The directive, which took effect in January, affects primarily nurses from the Philippines -- the main source of overseas nurses for U.S. hospitals -- as well as China and India. Some other skilled and professional workers are also affected.
"Every avenue of adding nurses to the workforce that is cut off from California will make the shortage more acute," said Claudia Rosenfeld, vice president of human resources for the Hospital Assn. of Southern California. "And of all the states, California will be the most adversely impacted because we absorb the majority of these nurses."

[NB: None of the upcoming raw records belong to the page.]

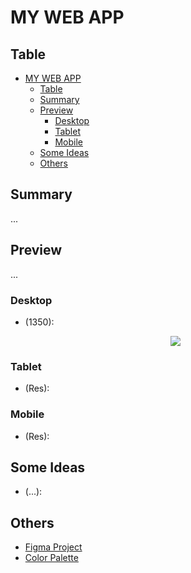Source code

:# MY WEB APP

## Table

- [MY WEB APP](#my-web-app)
  - [Table](#table)
  - [Summary](#summary)
  - [Preview](#preview)
    - [Desktop](#desktop)
    - [Tablet](#tablet)
    - [Mobile](#mobile)
  - [Some Ideas](#some-ideas)
  - [Others](#others)

## Summary

...

## Preview

...

### Desktop

-   (1350):
    <p align="center"> 
      <img src="./preview/desktop-preview.jpg"> 
    </p>

### Tablet

-   (Res):

### Mobile

-   (Res):

## Some Ideas

-   (...):

## Others

-   [Figma Project](https://www.figma.com/file/Kcx9jFPDIu12fkrWYtahCf/TCC-Prototype?node-id=0%3A1)
-   [Color Palette](https://colorhunt.co/palette/171717444444da0037ededed)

Gov. Arnold Schwarzenegger cited the nursing shortage last year when he issued an emergency order suspending a law requiring one nurse for every five patients at California hospitals.
The governor's order would have imposed a 1-to-6 ratio, but on Friday, a Sacramento County Superior Court judge ruled that Schwarzenegger had no authority to suspend the law.
In the past, a U.S. hospital could petition on behalf of foreign nurses, who would apply for immigrant visas in their home countries. If they were approved, each would get a green card upon arrival in the U.S. The process typically took 18 to 24 months.
For qualified nurses already in the U.S. and sponsored by a hospital, the procedure was faster. They could get temporary work permits while waiting for green cards to be approved. The initial permit was usually issued in 60 to 90 days, said Los Angeles immigration lawyer Carl Shusterman, who represents about 100 hospitals nationwide.
Once permanent residency was approved, the nurses could apply for their families to join them, Shusterman said. "The nurses could go straight to the front of the line. Now they have to wait three years," he said.
This is because the government is holding off processing certain permanent residency petitions filed after March 1, 2002, until it determines that enough visas have been issued to all those who previously applied.